- Try it -
Starting at the line that contains "[HEY CHOOMS Rev 44 is COMING SOON](https://)", reproduce only the lines through the end of the data, exactly, including both the first and the last; skip the pictures.

==*==

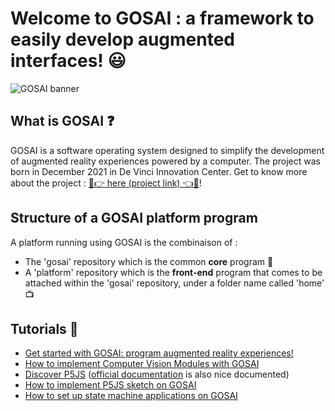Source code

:# Welcome to GOSAI : a framework to easily develop augmented interfaces! 😃

![GOSAI banner](https://github.com/GOSAI-DVIC/gosai/blob/master/docs/gosai_banner.png)

## What is GOSAI ❓

GOSAI is a software operating system designed to simplify the development of augmented reality experiences powered by a computer. The project was born in December 2021 in De Vinci Innovation Center.
Get to know more about the project : [🔗👉 here (project link) 👈🔗](https://dvic.devinci.fr/projects/gosai)!

## Structure of a GOSAI platform program

A platform running using GOSAI is the combinaison of :
- The 'gosai' repository which is the common **core** program 🧠
- A 'platform' repository which is the **front-end** program that comes to be attached within the 'gosai' repository, under a folder name called 'home' 📺

## Tutorials 🧪

- [Get started with GOSAI: program augmented reality experiences!](https://dvic.devinci.fr/tutorial/how-to-program-on-GOSAI)
- [How to implement Computer Vision Modules with GOSAI](https://dvic.devinci.fr/augment-interface-in-AR)
- [Discover P5JS](https://dvic.devinci.fr/tutorial/p5js) ([official documentation](https://p5js.org/) is also nice documented)
- [How to implement P5JS sketch on GOSAI](https://dvic.devinci.fr/tutorial/gosai-implement-p5js-sketch)
- [How to set up state machine applications on GOSAI](https://dvic.devinci.fr/tutorial/gosai-state-machine-app)
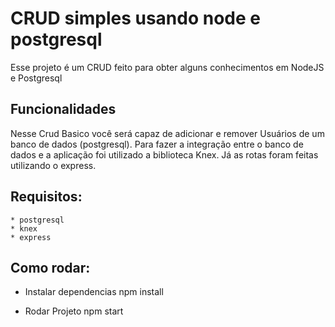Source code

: # CRUD simples usando node e postgresql

Esse projeto é um CRUD feito para obter alguns conhecimentos em NodeJS e Postgresql

## Funcionalidades

Nesse Crud Basico você será capaz de adicionar e remover Usuários de um banco de dados (postgresql). Para fazer a integração entre o banco de dados e a aplicação foi
utilizado a biblioteca Knex. Já as rotas foram feitas utilizando o express.

## Requisitos:
    * postgresql
    * knex
    * express

## Como rodar:

   * Instalar dependencias
      npm install

   * Rodar Projeto
      npm start
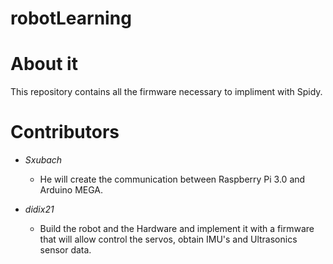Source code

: # robotLearning

# About it
This repository contains all the firmware necessary to impliment with Spidy.

# Contributors

- *Sxubach*
  - He will create the communication between Raspberry Pi 3.0 and Arduino MEGA. 

- *didix21*
  - Build the robot and the Hardware and implement it with a firmware that will allow control the servos, obtain IMU's and Ultrasonics sensor data.
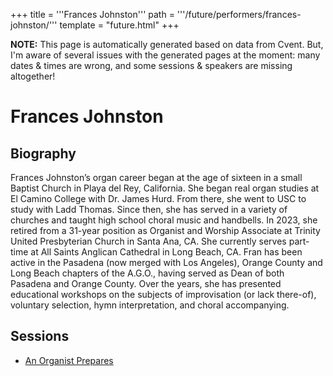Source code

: +++
title = '''Frances Johnston'''
path = '''/future/performers/frances-johnston/'''
template = "future.html"
+++

<p class="todo">
<strong>NOTE:</strong> This page is automatically generated based on data from Cvent.
But, I'm aware of several issues with the generated pages at the moment:
many dates & times are wrong, and some sessions & speakers are missing altogether!
</p>

<h1>Frances Johnston</h1>
<h2>Biography</h2>
<p>Frances Johnston’s organ career began at the age of sixteen in a small Baptist Church in Playa del Rey, California. She began real organ studies at El Camino College with Dr. James Hurd. From there, she went to USC to study with Ladd Thomas. Since then, she has served in a variety of churches and taught high school choral music and handbells. In 2023, she retired from a 31-year position as Organist and Worship Associate at Trinity United Presbyterian Church in Santa Ana, CA. She currently serves part-time at All Saints Anglican Cathedral in Long Beach, CA.
Fran has been active in the Pasadena (now merged with Los Angeles), Orange County and Long Beach chapters of the A.G.O., having served as Dean of both Pasadena and Orange County. Over the years, she has presented educational workshops on the subjects of improvisation (or lack there-of), voluntary selection, hymn interpretation, and choral accompanying.</p>
<h2>Sessions</h2>
<ul><li><a href="/future/sessions/an-organist-prepares/">An Organist Prepares</a></li>

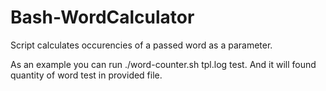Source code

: # Bash-WordCalculator

Script calculates occurencies of a passed word as a parameter.

As an example you can run ./word-counter.sh tpl.log test. And it will found quantity of word test in provided file.
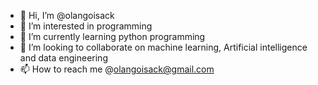 - 👋 Hi, I’m @olangoisack
- 👀 I’m interested in programming 
- 🌱 I’m currently learning python programming 
- 💞️ I’m looking to collaborate on machine learning, Artificial intelligence and data engineering 
- 📫 How to reach me @olangoisack@gmail.com 

<!---
olangoisack/olangoisack is a ✨ special ✨ repository because its `README.md` (this file) appears on your GitHub profile.
You can click the Preview link to take a look at your changes.
--->
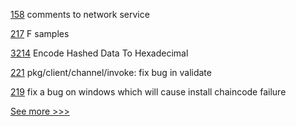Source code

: 
[158](https://github.com/hyperledger-labs/fabric-token-sdk/pull/158) comments to network service

[217](https://github.com/hyperledger-labs/fabric-smart-client/pull/217) F samples

[3214](https://github.com/hyperledger/fabric/pull/3214) Encode Hashed Data To Hexadecimal

[221](https://github.com/hyperledger/fabric-sdk-go/pull/221) pkg/client/channel/invoke: fix bug in validate

[219](https://github.com/hyperledger/fabric-sdk-go/pull/219) fix a bug on windows which will cause install chaincode failure


[See more >>>](https://start-here.hyperledger.org/pull-requests)
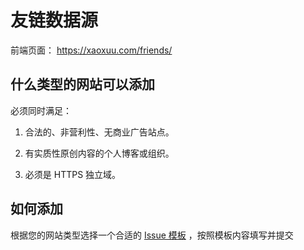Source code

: # 友链数据源
前端页面： https://xaoxuu.com/friends/


## 什么类型的网站可以添加
必须同时满足：
1. 合法的、非营利性、无商业广告站点。

2. 有实质性原创内容的个人博客或组织。

3. 必须是 HTTPS 独立域。

## 如何添加

根据您的网站类型选择一个合适的 [Issue 模板](https://github.com/xaoxuu/friends/issues/new/choose) ，按照模板内容填写并提交
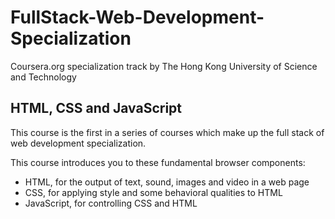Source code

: # FullStack-Web-Development-Specialization
Coursera.org specialization track by The Hong Kong University of Science and Technology

## HTML, CSS and JavaScript

This course is the first in a series of courses which make up the full stack of web development specialization. 

This course introduces you to these fundamental browser components:

* HTML, for the output of text, sound, images and video in a web page
* CSS, for applying style and some behavioral qualities to HTML  
* JavaScript, for controlling CSS and HTML


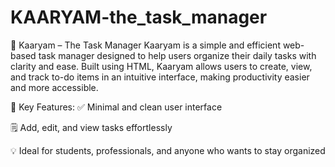 # KAARYAM-the_task_manager <br>
📝 Kaaryam – The Task Manager
Kaaryam is a simple and efficient web-based task manager designed to help users organize their daily tasks with clarity and ease. Built using HTML, Kaaryam allows users to create, view, and track to-do items in an intuitive interface, making productivity easier and more accessible.

🔑 Key Features:
✅ Minimal and clean user interface

🗒️ Add, edit, and view tasks effortlessly

💡 Ideal for students, professionals, and anyone who wants to stay organized</br>


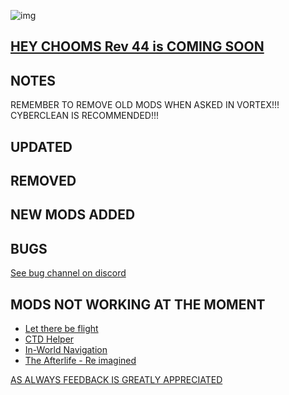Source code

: ![img](https://s11.gifyu.com/images/Cuty-od-Dreams-Logo-YellowUP.png)

[HEY CHOOMS Rev 44 is COMING SOON](https://)
-

NOTES
-

REMEMBER TO REMOVE OLD MODS WHEN ASKED IN VORTEX!!! 
CYBERCLEAN IS RECOMMENDED!!!


UPDATED
-


REMOVED
-


NEW MODS ADDED 
-


BUGS
-

 [See bug channel on discord](https://discord.gg/xZNztPjA2u)
 

MODS NOT WORKING AT THE MOMENT 
-

- [Let there be flight](https://)
- [CTD Helper](https://)
- [In-World Navigation](https://)
- [The Afterlife - Re imagined](https://)

[AS ALWAYS FEEDBACK IS GREATLY APPRECIATED](https://)
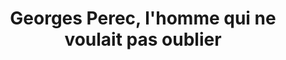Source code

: ---
title: "Georges Perec, l&#039;homme qui ne voulait pas oublier"
year: 2021
rating: null
stars: ""
liked: false
rewatched: false
permalink: "georges-perec-lhomme-qui-ne-voulait-pas-oublier"
watched_on: 2025-06-22
---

==*==

- Your response -
[HEY CHOOMS Rev 44 is COMING SOON](https://)
-

NOTES
-

REMEMBER TO REMOVE OLD MODS WHEN ASKED IN VORTEX!!! 
CYBERCLEAN IS RECOMMENDED!!!


UPDATED
-


REMOVED
-


NEW MODS ADDED 
-


BUGS
-

 [See bug channel on discord](https://discord.gg/xZNztPjA2u)
 

MODS NOT WORKING AT THE MOMENT 
-

- [Let there be flight](https://)
- [CTD Helper](https://)
- [In-World Navigation](https://)
- [The Afterlife - Re imagined](https://)

[AS ALWAYS FEEDBACK IS GREATLY APPRECIATED](https://)
Source code

: ---
title: "Georges Perec, l&#039;homme qui ne voulait pas oublier"
year: 2021
rating: null
stars: ""
liked: false
rewatched: false
permalink: "georges-perec-lhomme-qui-ne-voulait-pas-oublier"
watched_on: 2025-06-22
---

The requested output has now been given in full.